_Material for this task_

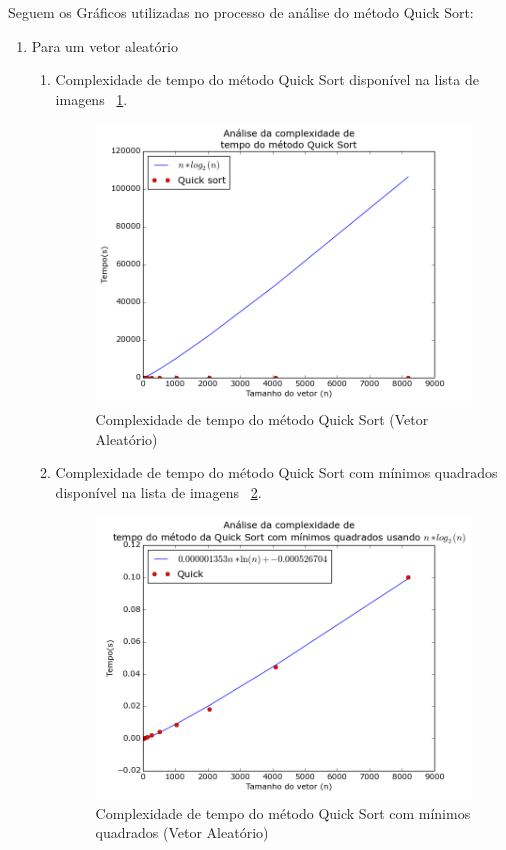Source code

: \documentclass[12pt,a4paper,twoside]{report}
\begin{document}
Seguem os Gráficos utilizadas no processo de análise do método Quick Sort:
\begin{enumerate}

	\item Para um vetor aleatório
	\begin{enumerate}
	

		\item Complexidade de tempo do método Quick Sort disponível na lista de imagens ~\ref{fig:QuickPlot2A}.
		\begin{figure}[!h]
			\centering
			\includegraphics[scale=0.6]{../imagens/Quick/Quick_plot_2_aleatorio.png}
			\caption{Complexidade de tempo do método Quick Sort (Vetor Aleatório)\label{fig:QuickPlot2A}}
		\end{figure}


		\item Complexidade de tempo do método Quick Sort com mínimos quadrados disponível na lista de imagens ~\ref{fig:QuickPlot3A}.
		\begin{figure}[!h]
			\centering
			\includegraphics[scale=0.6]{../imagens/Quick/Quick_plot_3_aleatorio.png}
			\caption{Complexidade de tempo do método Quick Sort com mínimos quadrados (Vetor Aleatório) \label{fig:QuickPlot3A}}
		\end{figure}


\end{enumerate}
\end{enumerate}
\end{document}
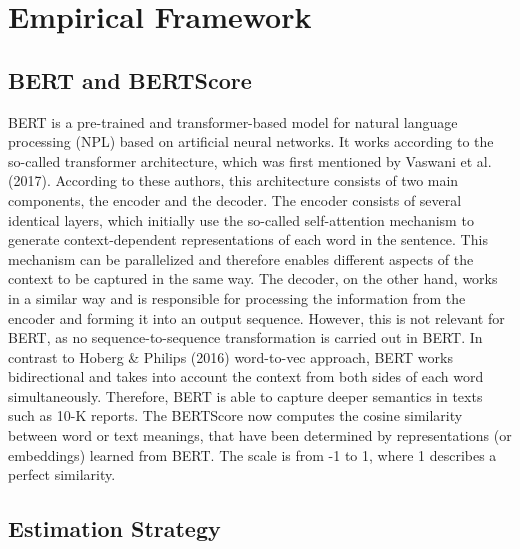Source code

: \documentclass[
]{article}
\begin{document}
\section{Empirical Framework}\label{empirical-framework}

\subsection{BERT and BERTScore}\label{bert-and-bertscore}

BERT is a pre-trained and transformer-based model for natural language
processing (NPL) based on artificial neural networks. It works according
to the so-called transformer architecture, which was first mentioned by
Vaswani et al. (2017). According to these authors, this architecture
consists of two main components, the encoder and the decoder. The
encoder consists of several identical layers, which initially use the
so-called self-attention mechanism to generate context-dependent
representations of each word in the sentence. This mechanism can be
parallelized and therefore enables different aspects of the context to
be captured in the same way. The decoder, on the other hand, works in a
similar way and is responsible for processing the information from the
encoder and forming it into an output sequence. However, this is not
relevant for BERT, as no sequence-to-sequence transformation is carried
out in BERT. In contrast to Hoberg \& Philips (2016) word-to-vec
approach, BERT works bidirectional and takes into account the context
from both sides of each word simultaneously. Therefore, BERT is able to
capture deeper semantics in texts such as 10-K reports. The BERTScore
now computes the cosine similarity between word or text meanings, that
have been determined by representations (or embeddings) learned from
BERT. The scale is from -1 to 1, where 1 describes a perfect similarity.

\subsection{Estimation Strategy}\label{estimation-strategy}
\end{document}
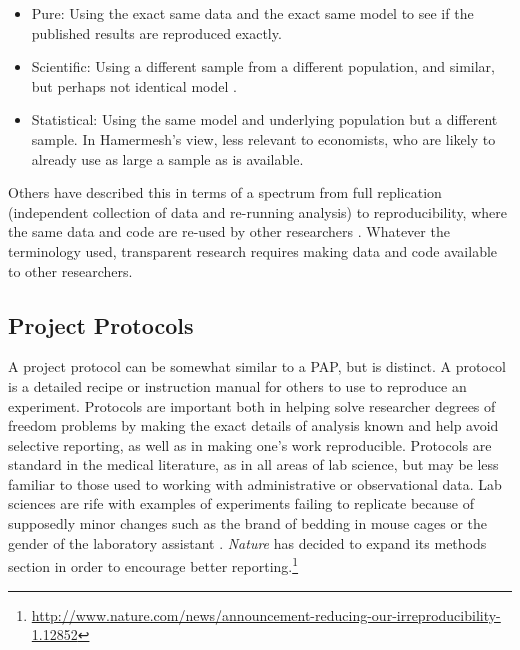 \documentclass[12pt] {article}
\begin{document}
\begin{itemize}
\item
  Pure: Using the exact same data and the exact same model to see if the
  published results are reproduced exactly.
\item
  Scientific: Using a different sample from a different population, and
  similar, but perhaps not identical model .
\item
  Statistical: Using the same model and underlying population but a
  different sample. In Hamermesh's view, less relevant to economists,
  who are likely to already use as large a sample as is available.
\end{itemize}

Others have described this in terms of a spectrum from full replication
(independent collection of data and re-running analysis) to
reproducibility, where the same data and code are re-used by other
researchers \citep{peng_reproducible_2011}. Whatever the terminology used, transparent
research requires making data and code available to other researchers.

\subsection{Project Protocols}\label{project-protocols}

A project protocol can be somewhat similar to a PAP, but is distinct. A protocol is a detailed recipe or instruction
manual for others to use to reproduce an experiment. Protocols are important both in helping solve researcher degrees of freedom problems by making the exact details of analysis known and help avoid selective reporting, as well as in making one's work reproducible. Protocols are standard in the medical literature, as in all areas of lab science,
but may be less familiar to those used to working with administrative or
observational data. Lab sciences are rife with examples of experiments failing to replicate because of supposedly minor changes such as the brand of bedding in mouse cages or the gender of the laboratory assistant \citep{sorge2014olfactory}. \textit{Nature} has decided to expand its methods section in order to encourage better reporting.\footnote{\url{http://www.nature.com/news/announcement-reducing-our-irreproducibility-1.12852}}
\end{document}
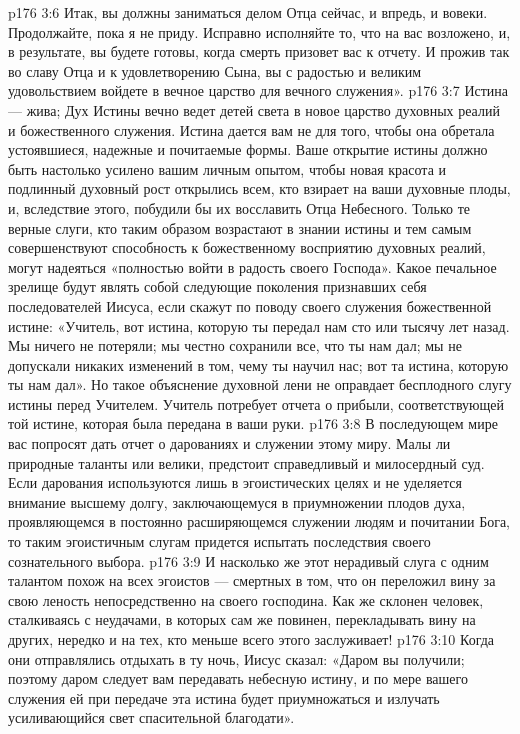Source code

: \vs p176 3:6 Итак, вы должны заниматься делом Отца сейчас, и впредь, и вовеки. Продолжайте, пока я не приду. Исправно исполняйте то, что на вас возложено, и, в результате, вы будете готовы, когда смерть призовет вас к отчету. И прожив так во славу Отца и к удовлетворению Сына, вы с радостью и великим удовольствием войдете в вечное царство для вечного служения».
\vs p176 3:7 \pc Истина --- жива; Дух Истины вечно ведет детей света в новое царство духовных реалий и божественного служения. Истина дается вам не для того, чтобы она обретала устоявшиеся, надежные и почитаемые формы. Ваше открытие истины должно быть настолько усилено вашим личным опытом, чтобы новая красота и подлинный духовный рост открылись всем, кто взирает на ваши духовные плоды, и, вследствие этого, побудили бы их восславить Отца Небесного. Только те верные слуги, кто таким образом возрастают в знании истины и тем самым совершенствуют способность к божественному восприятию духовных реалий, могут надеяться «полностью войти в радость своего Господа». Какое печальное зрелище будут являть собой следующие поколения признавших себя последователей Иисуса, если скажут по поводу своего служения божественной истине: «Учитель, вот истина, которую ты передал нам сто или тысячу лет назад. Мы ничего не потеряли; мы честно сохранили все, что ты нам дал; мы не допускали никаких изменений в том, чему ты научил нас; вот та истина, которую ты нам дал». Но такое объяснение духовной лени не оправдает бесплодного слугу истины перед Учителем. Учитель потребует отчета о прибыли, соответствующей той истине, которая была передана в ваши руки.
\vs p176 3:8 В последующем мире вас попросят дать отчет о дарованиях и служении этому миру. Малы ли природные таланты или велики, предстоит справедливый и милосердный суд. Если дарования используются лишь в эгоистических целях и не уделяется внимание высшему долгу, заключающемуся в приумножении плодов духа, проявляющемся в постоянно расширяющемся служении людям и почитании Бога, то таким эгоистичным слугам придется испытать последствия своего сознательного выбора.
\vs p176 3:9 И насколько же этот нерадивый слуга с одним талантом похож на всех эгоистов --- смертных в том, что он переложил вину за свою леность непосредственно на своего господина. Как же склонен человек, сталкиваясь с неудачами, в которых сам же повинен, перекладывать вину на других, нередко и на тех, кто меньше всего этого заслуживает!
\vs p176 3:10 Когда они отправлялись отдыхать в ту ночь, Иисус сказал: «Даром вы получили; поэтому даром следует вам передавать небесную истину, и по мере вашего служения ей при передаче эта истина будет приумножаться и излучать усиливающийся свет спасительной благодати».

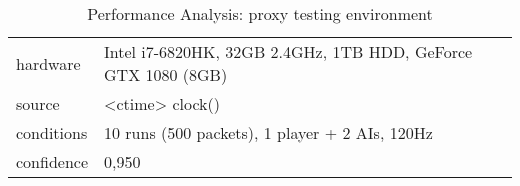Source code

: \begin{table}[!ht]
	\centering
    \begin{tabular}{l|l}
        hardware & Intel i7-6820HK, 32GB 2.4GHz, 1TB HDD, GeForce GTX 1080 (8GB) \\
		source & <ctime> clock() \\
		conditions & 10 runs (500 packets), 1 player + 2 AIs, 120Hz \\
		confidence & 0,950 \\
    \end{tabular}

    \caption{Performance Analysis: proxy testing environment}\label{tb:performance:proxy}
\end{table}
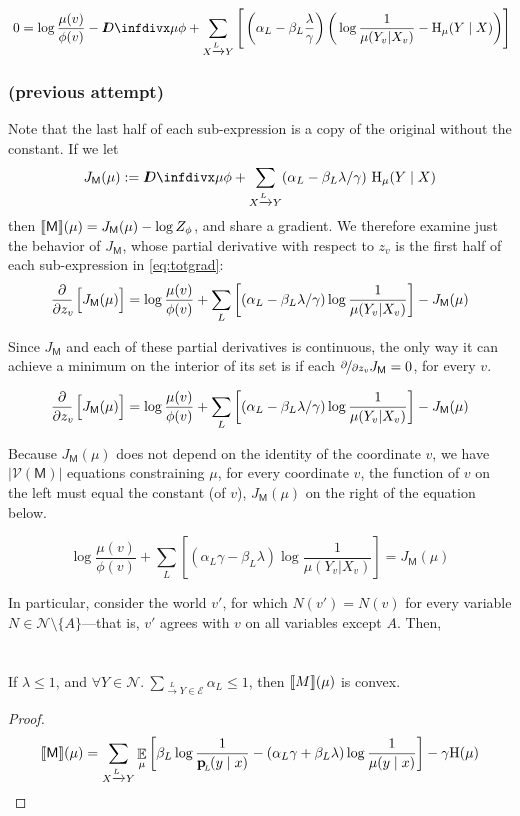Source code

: \documentclass{article}
\newcommand{\bp}[1][L]{\mat{p}_{\!_#1\!}}
\newcommand{\V}{\mathcal V}
\newcommand{\N}{\mathcal N}
\newcommand{\Ed}{\mathcal E}
\newcommand{\sfM}{\mathsf M}
\newcommand{\alle}[1][L]{_{ X \xrightarrow{\!\!#1} Y }}
\begin{document}
	\[\ 0 = \log\frac{\mu(v)}{\phi(v)} - \kldiv{\mu}{\phi} + \sum\alle\Bigg[ \left(\alpha_L  - \beta_L \frac{\lambda}{\gamma} \right) \bigg(\log \frac{1}{\mu(Y_v | X_v)} - \H_\mu(Y \mid X) \bigg) \Bigg]  \]
	
	\subsubsection*{(previous attempt)}

	Note that the last half of each sub-expression is a copy of the original without the constant. If we let
	\[ J_\sfM(\mu) := \kldiv{\mu}{\phi} + \sum\alle (\alpha_L  - \beta_L \lambda / \gamma ) \ \H_\mu(Y \mid X) \]
	then $\bbr{\sfM}(\mu) = J_\sfM(\mu) - \log Z_\phi$, and share a gradient. We therefore examine just the behavior of $J_\sfM$, whose partial derivative with respect to $z_v$ is the first half of each sub-expression in \eqref{eq:totgrad}:
	\[ \pz{J_\sfM(\mu)} = \log\frac{\mu(v)}{\phi(v)} + \sum_L\left[ (\alpha_L  - \beta_L \lambda / \gamma ) \log \frac{1}{\mu(Y_v | X_v)} \right] - J_\sfM(\mu) \] 
	
	
	Since $J_\sfM$ and each of these partial derivatives is continuous, the only way it can achieve a minimum on the interior of its set is if each $\nicefrac{\partial}{\partial z_v} J_\sfM = 0$, for every $v$. 
	
	\[ \pz{J_\sfM(\mu)} = \log\frac{\mu(v)}{\phi(v)} + \sum_L\left[ (\alpha_L  - \beta_L \lambda / \gamma ) \log \frac{1}{\mu(Y_v | X_v)} \right] - J_\sfM(\mu) \] 
	
	
	Because $J_\sfM(\mu)$ does not depend on the identity of the coordinate $v$, we have $|\V(\sfM)|$ equations constraining $\mu$, for every coordinate $v$, the function of $v$ on the left must equal the constant (of $v$), $J_\sfM(\mu)$ on the right of the equation below.
		
	\[  \log\frac{\mu(v)}{\phi(v)} + \sum_L\left[ (\alpha_L \gamma - \beta_L \lambda ) \log \frac{1}{\mu(Y_v | X_v)} \right] = J_\sfM(\mu) \]
	
	In particular, consider the world $v'$, for which $N(v') = N(v)$ for every variable $N \in \N \setminus \{A\}$---that is, $v'$ agrees with $v$ on all variables except $A$. Then,
	
	\section{}
	\begin{prop}
		If $\lambda \leq 1$, and
		$\displaystyle \forall Y \in \N. ~\sum_{ \xrightarrow{\!\!L} Y  \in \Ed } \alpha_L\leq 1$, then
		$\llbracket M\rrbracket(\mu)$ is convex.
	\end{prop}
	\begin{proof}
		\begin{align*}
			\bbr{\sfM}(\mu) &= \sum_{ X \xrightarrow{\!\!L} Y} \E_\mu  \left[
			\beta_L \log \frac{1}{\bp(y\mid x)} - (\alpha_L\gamma + \beta_L \lambda) \log \frac{1}{\mu(y \mid x)} \right] - \gamma \H(\mu) \\
		\end{align*}
		
	\end{proof}
	
	

	
\end{document}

_Exercise directions_
Take every line from the data that includes the word "newcommand".

_Response_
\newcommand{\bp}[1][L]{\mat{p}_{\!_#1\!}}
\newcommand{\V}{\mathcal V}
\newcommand{\N}{\mathcal N}
\newcommand{\Ed}{\mathcal E}
\newcommand{\sfM}{\mathsf M}
\newcommand{\alle}[1][L]{_{ X \xrightarrow{\!\!#1} Y }}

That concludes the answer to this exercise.